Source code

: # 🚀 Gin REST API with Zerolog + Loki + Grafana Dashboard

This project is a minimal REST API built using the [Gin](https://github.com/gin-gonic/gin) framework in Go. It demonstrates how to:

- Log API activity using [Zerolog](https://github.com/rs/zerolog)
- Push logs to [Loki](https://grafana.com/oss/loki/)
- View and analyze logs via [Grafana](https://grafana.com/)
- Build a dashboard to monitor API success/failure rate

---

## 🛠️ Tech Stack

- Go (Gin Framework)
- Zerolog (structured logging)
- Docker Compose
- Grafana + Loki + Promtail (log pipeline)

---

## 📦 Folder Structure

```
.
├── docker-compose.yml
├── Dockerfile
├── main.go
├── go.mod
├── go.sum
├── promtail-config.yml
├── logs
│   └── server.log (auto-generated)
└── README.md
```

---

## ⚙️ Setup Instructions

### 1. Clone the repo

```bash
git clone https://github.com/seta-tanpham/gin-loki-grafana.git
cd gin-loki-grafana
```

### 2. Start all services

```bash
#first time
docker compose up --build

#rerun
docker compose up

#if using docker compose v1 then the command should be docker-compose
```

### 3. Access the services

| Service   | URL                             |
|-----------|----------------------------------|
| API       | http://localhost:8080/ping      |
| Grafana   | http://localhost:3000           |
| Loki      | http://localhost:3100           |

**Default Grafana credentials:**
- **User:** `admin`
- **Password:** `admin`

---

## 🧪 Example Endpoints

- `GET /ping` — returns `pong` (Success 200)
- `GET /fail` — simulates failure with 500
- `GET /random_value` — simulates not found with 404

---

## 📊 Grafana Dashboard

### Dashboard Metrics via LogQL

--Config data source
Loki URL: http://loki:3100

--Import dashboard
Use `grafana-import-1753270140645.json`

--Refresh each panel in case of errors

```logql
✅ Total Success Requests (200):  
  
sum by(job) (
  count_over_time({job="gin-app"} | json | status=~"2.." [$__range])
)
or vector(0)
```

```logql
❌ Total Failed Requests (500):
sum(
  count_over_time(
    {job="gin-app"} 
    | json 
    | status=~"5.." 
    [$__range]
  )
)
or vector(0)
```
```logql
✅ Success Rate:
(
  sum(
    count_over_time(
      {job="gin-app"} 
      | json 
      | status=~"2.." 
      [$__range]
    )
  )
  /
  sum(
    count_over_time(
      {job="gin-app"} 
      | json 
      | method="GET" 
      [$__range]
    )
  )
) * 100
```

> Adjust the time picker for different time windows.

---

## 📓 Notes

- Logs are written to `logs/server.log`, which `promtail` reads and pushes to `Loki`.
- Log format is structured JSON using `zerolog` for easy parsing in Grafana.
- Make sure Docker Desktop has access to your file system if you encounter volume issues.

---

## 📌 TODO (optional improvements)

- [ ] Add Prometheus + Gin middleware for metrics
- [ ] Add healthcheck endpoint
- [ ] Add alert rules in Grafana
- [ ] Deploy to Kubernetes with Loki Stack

__Exercise objective__. Return the lines from the one containing "--Config data source" through the last line of the records. Include both ends and nothing else.

__Exercise solution__.
--Config data source
Loki URL: http://loki:3100

--Import dashboard
Use `grafana-import-1753270140645.json`

--Refresh each panel in case of errors

```logql
✅ Total Success Requests (200):  
  
sum by(job) (
  count_over_time({job="gin-app"} | json | status=~"2.." [$__range])
)
or vector(0)
```

```logql
❌ Total Failed Requests (500):
sum(
  count_over_time(
    {job="gin-app"} 
    | json 
    | status=~"5.." 
    [$__range]
  )
)
or vector(0)
```
```logql
✅ Success Rate:
(
  sum(
    count_over_time(
      {job="gin-app"} 
      | json 
      | status=~"2.." 
      [$__range]
    )
  )
  /
  sum(
    count_over_time(
      {job="gin-app"} 
      | json 
      | method="GET" 
      [$__range]
    )
  )
) * 100
```

> Adjust the time picker for different time windows.

---

## 📓 Notes

- Logs are written to `logs/server.log`, which `promtail` reads and pushes to `Loki`.
- Log format is structured JSON using `zerolog` for easy parsing in Grafana.
- Make sure Docker Desktop has access to your file system if you encounter volume issues.

---

## 📌 TODO (optional improvements)

- [ ] Add Prometheus + Gin middleware for metrics
- [ ] Add healthcheck endpoint
- [ ] Add alert rules in Grafana
- [ ] Deploy to Kubernetes with Loki Stack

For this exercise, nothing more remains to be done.